Quebec History Marianopolis College


Date Published:
Février 2011

Documents of Quebec History / Documents de l'histoire du Québec

 

Le féminisme au Québec

Feminism in Québec

 

La femme et l’action extérieure

[1935]

La conclusion du premier travail est claire et certaine : c’est S. S. Pie XI qui la formule. Malgré toutes les difficultés d’application, elle n’en reste pas moins impérieuse. Parlant de la femme mariée – et l’immense majorité des jeunes filles s’acheminent vers cette situation – Léon Merklen dit dans le même sens :

« Un principe doit cependant être maintenu au-dessus de toute discussion : en vertu d’un contrat sacré, la femme est tenue, de droit divin, à se dévouer au bonheur de son mari et à l’éducation de ses enfants; si un second contrat l’empêche de tenir les obligations du premier, si son travail à l’usine l’empêche de réaliser ses devoirs d’épouse et d’éducatrice, aucune hésitation n’est possible, elle ne peut s’engager dans les liens d’un second contrat. »
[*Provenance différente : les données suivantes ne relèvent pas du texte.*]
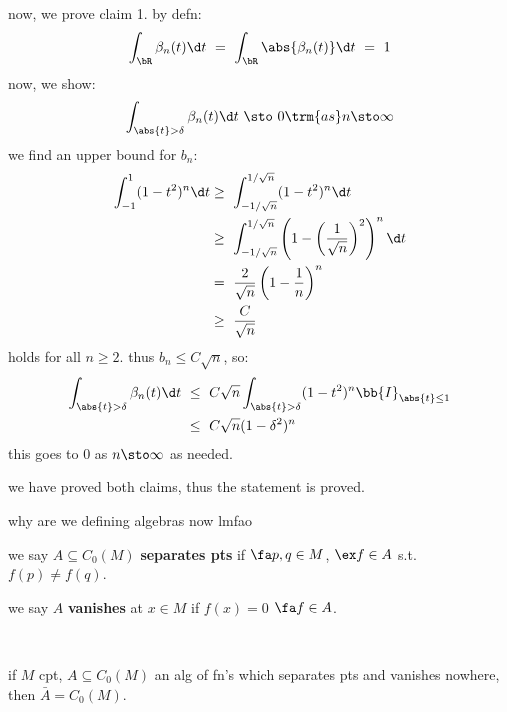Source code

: \begin{pf}[source=Primary Source Material]
	now, we prove claim 1. by defn:
	\begin{equation*}
		\int_{\bR}\beta_{n}(t)\d t
		\ = \ \int_{\bR}\abs{\beta_{n}(t)}\d t \ = \ 1
	\end{equation*}
	now, we show:
	\begin{equation*}
		\int_{\abs{t}>\delta}\beta_{n}(t)\d t \ \sto \ 0 \trm{ as } n\sto\infty
	\end{equation*}
	we find an upper bound for $b_{n}$:
	\begin{align*}
		\int_{-1}^{1}(1-t^{2})^{n}\d t
		& \geq \ \int_{-1/\sqrt{n}}^{1/\sqrt{n}}(1-t^{2})^{n}\d t \\
		& \geq \ \int_{-1/\sqrt{n}}^{1/\sqrt{n}}\left(1-\left(\frac{1}{\sqrt{n}}\right)^{2}\right)^{n}\d t \\
		& = \ \frac{2}{\sqrt{n}}\left(1-\frac{1}{n}\right)^{n} \\
		& \geq \ \frac{C}{\sqrt{n}}
	\end{align*}
	holds for all $n\geq2$. thus $b_{n}\leq C\sqrt{n}$, so:
	\begin{align*}
		\int_{\abs{t}>\delta}\beta_{n}(t)\d t
		& \ \leq \ C\sqrt{n}\int_{\abs{t}>\delta}(1-t^{2})^{n}\bb{I}_{\abs{t}\leq1} \\
		& \ \leq \ C\sqrt{n}(1-\delta^{2})^{n}
	\end{align*}
	this goes to 0 as $n\sto\infty$ as needed.

	we have proved both claims, thus the statement is proved.
\end{pf}

why are we defining algebras now lmfao

\begin{defn}
	we say $A\subseteq C_{0}(M)$ \textbf{separates pts} if $\fa p,q\in M$, $\ex f\in A$ s.t.
	$f(p)\neq f(q)$.

	we say $A$ \textbf{vanishes} at $x\in M$ if $f(x)=0$ $\fa f\in A$.
\end{defn} \

\begin{thm}[title=Stone-Weierstrass]
	if $M$ cpt, $A\subseteq C_{0}(M)$ an alg of fn's which separates pts and
	vanishes nowhere, then $\bar{A}=C_{0}(M)$.
\end{thm}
Ne l’oublions pas : si de dures nécessités matérielles obligent la femme à s’évader de son foyer, elle fera tout son possible pour que ne dure pas indéfiniment cette situation anormale. C’est à la maison qu’est sa mission, son utilité, son bonheur. La grandeur d’un pays se mesure sur la valeur des hommes qui le composent; et le foyer reste, sous l’action de la mère qui en est l’âme, le creuset où s’élaborent les caractères.

Quand on parle de l’action extérieure de la femme, il n’est pas question de son emploi, soit au bureau, au magasin ou à l’usine; il s’agit d’une activité qui, normalement doit rayonner au dehors, car la femme, tout comme l’homme, est un être social, par conséquent, un être de lumière et d’influence.

Nous disons donc que l’action de la femme doit prendre trois formes différentes qui, en raison de leur importance, doivent se ranger dans l’ordre suivant : a) action familiale, b) action sociale, c) action catholique.

L’action de la femme à l’intérieur du foyer doit tenir, avons-nous dit, la première place dans son jugement et son affection. Pour remplir dignement sa tâche, elle devra observer, étudier, prendre contact avec les compagnes et, parfois, le grand public : cercles d’études, enseignement ménager, puériculture, etc. Elle le fera toujours avec ouverture de cœur et l’intelligence largement ouverte.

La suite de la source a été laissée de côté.